Administrative Settings

• Support was added for setting a value containing one or more slash characters (/) for the documentAwsBucketName system setting.

Apps & Jobs

• An issue causing Organization Settings > Apps > Jobs to show incorrect Job start times, which made it look like Jobs were not running according to schedule, was fixed.
• An intermittent issue causing Jobs to fail when modifying system data, mainly during feed ingest, under periods of high load was fixed.

API

• The OpenAPI Specification for the v3 API now includes complete documentation for the groups/v3/security/exclusionLists endpoint.
• When creating a Group-to-Group association in a PUT request to the /v3/groups endpoint, targeting a Group by its XID in the request body no longer creates a duplicate Group and uses it in the association.

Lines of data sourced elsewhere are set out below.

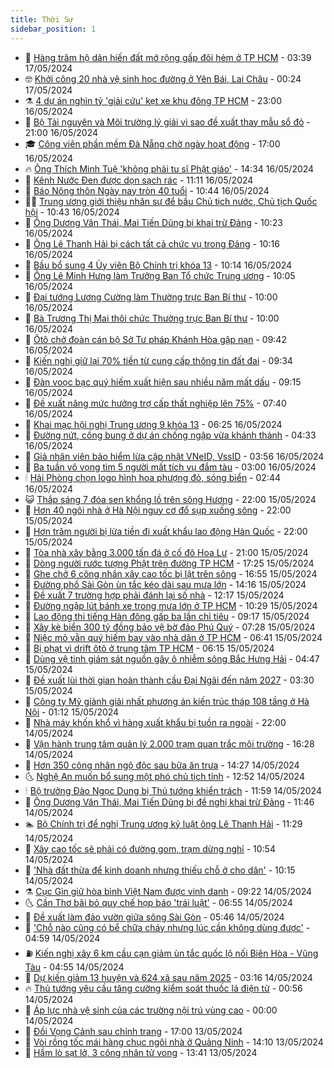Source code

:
 ```yaml
---
title: Thời Sự
sidebar_position: 1
---
```


<!-- vnexpress-thoi-su:START -->
- 🦒 [Hàng trăm hộ dân hiến đất mở rộng gấp đôi hẻm ở TP HCM](https://vnexpress.net/hang-tram-ho-dan-hien-dat-mo-rong-gap-doi-hem-o-tp-hcm-4746495.html) - 03:39 17/05/2024
- 🤓 [Khởi công 20 nhà vệ sinh học đường ở Yên Bái, Lai Châu](https://vnexpress.net/khoi-cong-20-nha-ve-sinh-hoc-duong-o-yen-bai-lai-chau-4747078.html) - 00:24 17/05/2024
- ⚗️ [4 dự án nghìn tỷ &#39;giải cứu&#39; kẹt xe khu đông TP HCM](https://vnexpress.net/4-du-an-nghin-ty-giai-cuu-ket-xe-khu-dong-tp-hcm-4746862.html) - 23:00 16/05/2024
- 🌊 [Bộ Tài nguyên và Môi trường lý giải vì sao đề xuất thay mẫu sổ đỏ](https://vnexpress.net/bo-tai-nguyen-va-moi-truong-ly-giai-vi-sao-de-xuat-thay-mau-so-do-4747039.html) - 21:00 16/05/2024
- 🎓 [Công viên phần mềm Đà Nẵng chờ ngày hoạt động](https://vnexpress.net/cong-vien-phan-mem-da-nang-cho-ngay-hoat-dong-4746707.html) - 17:00 16/05/2024
- 🔥 [Ông Thích Minh Tuệ &#39;không phải tu sĩ Phật giáo&#39;](https://vnexpress.net/ong-thich-minh-tue-khong-phai-tu-si-phat-giao-4747048.html) - 14:34 16/05/2024
- 🦏 [Kênh Nước Đen được dọn sạch rác](https://vnexpress.net/kenh-nuoc-den-duoc-don-sach-rac-4747004.html) - 11:11 16/05/2024
- 👺 [Báo Nông thôn Ngày nay tròn 40 tuổi](https://vnexpress.net/bao-nong-thon-ngay-nay-tron-40-tuoi-4746993.html) - 10:44 16/05/2024
- 🧑‍🏫 [Trung ương giới thiệu nhân sự để bầu Chủ tịch nước, Chủ tịch Quốc hội](https://vnexpress.net/trung-uong-gioi-thieu-nhan-su-de-bau-chu-tich-nuoc-chu-tich-quoc-hoi-4746984.html) - 10:43 16/05/2024
- 🚦 [Ông Dương Văn Thái, Mai Tiến Dũng bị khai trừ Đảng](https://vnexpress.net/ong-duong-van-thai-mai-tien-dung-bi-khai-tru-dang-4746765.html) - 10:23 16/05/2024
- 🎉 [Ông Lê Thanh Hải bị cách tất cả chức vụ trong Đảng](https://vnexpress.net/ong-le-thanh-hai-bi-cach-tat-ca-chuc-vu-trong-dang-4746728.html) - 10:16 16/05/2024
- 🦒 [Bầu bổ sung 4 Ủy viên Bộ Chính trị khóa 13](https://vnexpress.net/bau-bo-sung-4-uy-vien-bo-chinh-tri-khoa-13-4746941.html) - 10:14 16/05/2024
- 🤗 [Ông Lê Minh Hưng làm Trưởng Ban Tổ chức Trung ương](https://vnexpress.net/ong-le-minh-hung-lam-truong-ban-to-chuc-trung-uong-4745977.html) - 10:05 16/05/2024
- 💼 [Đại tướng Lương Cường làm Thường trực Ban Bí thư](https://vnexpress.net/dai-tuong-luong-cuong-lam-thuong-truc-ban-bi-thu-4745627.html) - 10:00 16/05/2024
- 🤩 [Bà Trương Thị Mai thôi chức Thường trực Ban Bí thư](https://vnexpress.net/ba-truong-thi-mai-thoi-chuc-thuong-truc-ban-bi-thu-4741770.html) - 10:00 16/05/2024
- 🤡 [Ôtô chở đoàn cán bộ Sở Tư pháp Khánh Hòa gặp nạn](https://vnexpress.net/oto-cho-doan-can-bo-so-tu-phap-khanh-hoa-gap-nan-4746946.html) - 09:42 16/05/2024
- 💯 [Kiến nghị giữ lại 70% tiền từ cung cấp thông tin đất đai](https://vnexpress.net/kien-nghi-giu-lai-70-tien-tu-cung-cap-thong-tin-dat-dai-4746892.html) - 09:34 16/05/2024
- 👺 [Đàn voọc bạc quý hiếm xuất hiện sau nhiều năm mất dấu](https://vnexpress.net/dan-vooc-bac-quy-hiem-xuat-hien-sau-nhieu-nam-mat-dau-4746923.html) - 09:15 16/05/2024
- 🌮 [Đề xuất nâng mức hưởng trợ cấp thất nghiệp lên 75%](https://vnexpress.net/de-xuat-nang-muc-huong-tro-cap-that-nghiep-len-75-4746807.html) - 07:40 16/05/2024
- 🥸 [Khai mạc hội nghị Trung ương 9 khóa 13](https://vnexpress.net/hoi-nghi-trung-uong-9-khoa-13-4746822.html) - 06:25 16/05/2024
- 🐻 [Đường nứt, cống bung ở dự án chống ngập vừa khánh thành](https://vnexpress.net/duong-nut-cong-bung-o-du-an-chong-ngap-vua-khanh-thanh-4746766.html) - 04:33 16/05/2024
- 👀 [Giả nhân viên bảo hiểm lừa cập nhật VNeID, VssID](https://vnexpress.net/gia-nhan-vien-bao-hiem-lua-cap-nhat-vneid-vssid-4746729.html) - 03:56 16/05/2024
- 🤔 [Ba tuần vô vọng tìm 5 người mất tích vụ đắm tàu](https://vnexpress.net/ba-tuan-vo-vong-tim-5-nguoi-mat-tich-vu-dam-tau-4746062.html) - 03:00 16/05/2024
- 🕯 [Hải Phòng chọn logo hình hoa phượng đỏ, sóng biển](https://vnexpress.net/hai-phong-chon-logo-hinh-hoa-phuong-do-song-bien-4746648.html) - 02:44 16/05/2024
- 😺 [Thắp sáng 7 đóa sen khổng lồ trên sông Hương](https://vnexpress.net/thap-sang-7-doa-sen-khong-lo-tren-song-huong-4746564.html) - 22:00 15/05/2024
- 🦆 [Hơn 40 ngôi nhà ở Hà Nội nguy cơ đổ sụp xuống sông](https://vnexpress.net/hon-40-ngoi-nha-o-ha-noi-nguy-co-do-sup-xuong-song-4746562.html) - 22:00 15/05/2024
- 🧰 [Hơn trăm người bị lừa tiền đi xuất khẩu lao động Hàn Quốc](https://vnexpress.net/hon-tram-nguoi-bi-lua-tien-di-xuat-khau-lao-dong-han-quoc-4746496.html) - 22:00 15/05/2024
- 🦍 [Tòa nhà xây bằng 3.000 tấn đá ở cố đô Hoa Lư](https://vnexpress.net/toa-nha-xay-bang-3-000-tan-da-o-co-do-hoa-lu-4746012.html) - 21:00 15/05/2024
- 🧰 [Dòng người rước tượng Phật trên đường TP HCM](https://vnexpress.net/dong-nguoi-ruoc-tuong-phat-tren-duong-tp-hcm-4746563.html) - 17:25 15/05/2024
- 💃 [Ghe chở 6 công nhân xây cao tốc bị lật trên sông](https://vnexpress.net/ghe-cho-6-cong-nhan-xay-cao-toc-bi-lat-tren-song-4746570.html) - 16:55 15/05/2024
- 🧰 [Đường phố Sài Gòn ùn tắc kéo dài sau mưa lớn](https://vnexpress.net/duong-pho-sai-gon-un-tac-keo-dai-sau-mua-lon-4746550.html) - 14:16 15/05/2024
- 🚀 [Đề xuất 7 trường hợp phải đánh lại số nhà](https://vnexpress.net/de-xuat-7-truong-hop-phai-danh-lai-so-nha-4746481.html) - 12:17 15/05/2024
- 🎊 [Đường ngập lút bánh xe trong mưa lớn ở TP HCM](https://vnexpress.net/duong-ngap-lut-banh-xe-trong-mua-lon-o-tp-hcm-4746485.html) - 10:29 15/05/2024
- 🤭 [Lao động thi tiếng Hàn đông gấp ba lần chỉ tiêu](https://vnexpress.net/lao-dong-thi-tieng-han-dong-gap-ba-lan-chi-tieu-4746422.html) - 09:17 15/05/2024
- 🤗 [Xây kè biển 300 tỷ đồng bảo vệ bờ đảo Phú Quý](https://vnexpress.net/xay-ke-bien-300-ty-dong-bao-ve-bo-dao-phu-quy-4746342.html) - 07:28 15/05/2024
- 🌈 [Niệc mỏ vằn quý hiếm bay vào nhà dân ở TP HCM](https://vnexpress.net/niec-mo-van-quy-hiem-bay-vao-nha-dan-o-tp-hcm-4746354.html) - 06:41 15/05/2024
- 🦣 [Bị phạt vì drift ôtô ở trung tâm TP HCM](https://vnexpress.net/bi-phat-vi-drift-oto-o-trung-tam-tp-hcm-4746346.html) - 06:15 15/05/2024
- 🎡 [Dùng vệ tinh giám sát nguồn gây ô nhiễm sông Bắc Hưng Hải](https://vnexpress.net/dung-ve-tinh-giam-sat-nguon-gay-o-nhiem-song-bac-hung-hai-4746214.html) - 04:47 15/05/2024
- 🦏 [Đề xuất lùi thời gian hoàn thành cầu Đại Ngãi đến năm 2027](https://vnexpress.net/de-xuat-lui-thoi-gian-hoan-thanh-cau-dai-ngai-den-nam-2027-4746191.html) - 03:30 15/05/2024
- 🎊 [Công ty Mỹ giành giải nhất phương án kiến trúc tháp 108 tầng ở Hà Nội](https://vnexpress.net/cong-ty-my-gianh-giai-nhat-phuong-an-kien-truc-thap-108-tang-o-ha-noi-4746122.html) - 01:12 15/05/2024
- 🫶 [Nhà máy khốn khổ vì hàng xuất khẩu bị tuồn ra ngoài](https://vnexpress.net/nha-may-khon-kho-vi-hang-xuat-khau-bi-tuon-ra-ngoai-4745647.html) - 22:00 14/05/2024
- 🤔 [Vận hành trung tâm quản lý 2.000 trạm quan trắc môi trường](https://vnexpress.net/van-hanh-trung-tam-quan-ly-2-000-tram-quan-trac-moi-truong-4746075.html) - 16:28 14/05/2024
- 🤠 [Hơn 350 công nhân ngộ độc sau bữa ăn trưa](https://vnexpress.net/hon-350-cong-nhan-ngo-doc-sau-bua-an-trua-4746070.html) - 14:27 14/05/2024
- 🌜 [Nghệ An muốn bổ sung một phó chủ tịch tỉnh](https://vnexpress.net/nghe-an-muon-bo-sung-mot-pho-chu-tich-tinh-4746030.html) - 12:52 14/05/2024
- 🕯 [Bộ trưởng Đào Ngọc Dung bị Thủ tướng khiển trách](https://vnexpress.net/bo-truong-dao-ngoc-dung-bi-thu-tuong-khien-trach-4746044.html) - 11:59 14/05/2024
- 🤔 [Ông Dương Văn Thái, Mai Tiến Dũng bị đề nghị khai trừ Đảng](https://vnexpress.net/ong-duong-van-thai-mai-tien-dung-bi-de-nghi-khai-tru-dang-4746039.html) - 11:46 14/05/2024
- 🏊 [Bộ Chính trị đề nghị Trung ương kỷ luật ông Lê Thanh Hải](https://vnexpress.net/bo-chinh-tri-de-nghi-trung-uong-ky-luat-ong-le-thanh-hai-4746018.html) - 11:29 14/05/2024
- 🌮 [Xây cao tốc sẽ phải có đường gom, trạm dừng nghỉ](https://vnexpress.net/xay-cao-toc-se-phai-co-duong-gom-tram-dung-nghi-4745753.html) - 10:54 14/05/2024
- 🫣 [&#39;Nhà đất thừa để kinh doanh nhưng thiếu chỗ ở cho dân&#39;](https://vnexpress.net/nha-dat-thua-de-kinh-doanh-nhung-thieu-cho-o-cho-dan-4745971.html) - 10:15 14/05/2024
- ⚗️ [Cục Gìn giữ hòa bình Việt Nam được vinh danh](https://vnexpress.net/cuc-gin-giu-hoa-binh-viet-nam-duoc-vinh-danh-4745959.html) - 09:22 14/05/2024
- 🌜 [Cần Thơ bãi bỏ quy chế họp báo &#39;trái luật&#39;](https://vnexpress.net/can-tho-bai-bo-quy-che-hop-bao-trai-luat-4745880.html) - 06:55 14/05/2024
- 🌁 [Đề xuất làm đảo vườn giữa sông Sài Gòn](https://vnexpress.net/de-xuat-lam-dao-vuon-giua-song-sai-gon-4745861.html) - 05:46 14/05/2024
- 🐲 [&#39;Chỗ nào cũng có bể chữa cháy nhưng lúc cần không dùng được&#39;](https://vnexpress.net/cho-nao-cung-co-be-chua-chay-nhung-luc-can-khong-dung-duoc-4745799.html) - 04:59 14/05/2024
- ⛽️ [Kiến nghị xây 6 km cầu cạn giảm ùn tắc quốc lộ nối Biên Hòa - Vũng Tàu](https://vnexpress.net/kien-nghi-xay-6-km-cau-can-giam-un-tac-quoc-lo-noi-bien-hoa-vung-tau-4745831.html) - 04:55 14/05/2024
- 🗽 [Dự kiến giảm 13 huyện và 624 xã sau năm 2025](https://vnexpress.net/du-kien-giam-13-huyen-va-624-xa-sau-nam-2025-4745738.html) - 03:16 14/05/2024
- 🔥 [Thủ tướng yêu cầu tăng cường kiểm soát thuốc lá điện tử](https://vnexpress.net/thu-tuong-yeu-cau-tang-cuong-kiem-soat-thuoc-la-dien-tu-4745658.html) - 00:56 14/05/2024
- 💯 [Áp lực nhà vệ sinh của các trường nội trú vùng cao](https://vnexpress.net/ap-luc-nha-ve-sinh-cua-cac-truong-noi-tru-vung-cao-4745605.html) - 00:00 14/05/2024
- 🦆 [Đồi Vọng Cảnh sau chỉnh trang](https://vnexpress.net/doi-vong-canh-sau-chinh-trang-4745286.html) - 17:00 13/05/2024
- 🫣 [Vòi rồng tốc mái hàng chục ngôi nhà ở Quảng Ninh](https://vnexpress.net/voi-rong-toc-mai-hang-chuc-ngoi-nha-o-quang-ninh-4745621.html) - 14:10 13/05/2024
- 🤡 [Hầm lò sạt lở, 3 công nhân tử vong](https://vnexpress.net/ham-lo-sat-lo-3-cong-nhan-tu-vong-4745618.html) - 13:41 13/05/2024<!-- vnexpress-thoi-su:END -->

Dependencies & Library Changes

There are no new dependencies or library changes for ThreatConnect version 7.10.0.

Maintenance Releases Changelog

There are no patch releases at this time. 7.10.0 is the latest version.

ThreatConnect® is a registered trademark of ThreatConnect, Inc.
Java® is a registered trademark of Oracle Corporation.
Postgres® is a registered trademark of PostgreSQL Community Association of Canada.
Python® is a registered trademark of Python Software Foundation.
Redis® is a registered trademark of Redis Ltd.
MITRE ATT&CK® and ATT&CK® are registered trademarks of The MITRE Corporation.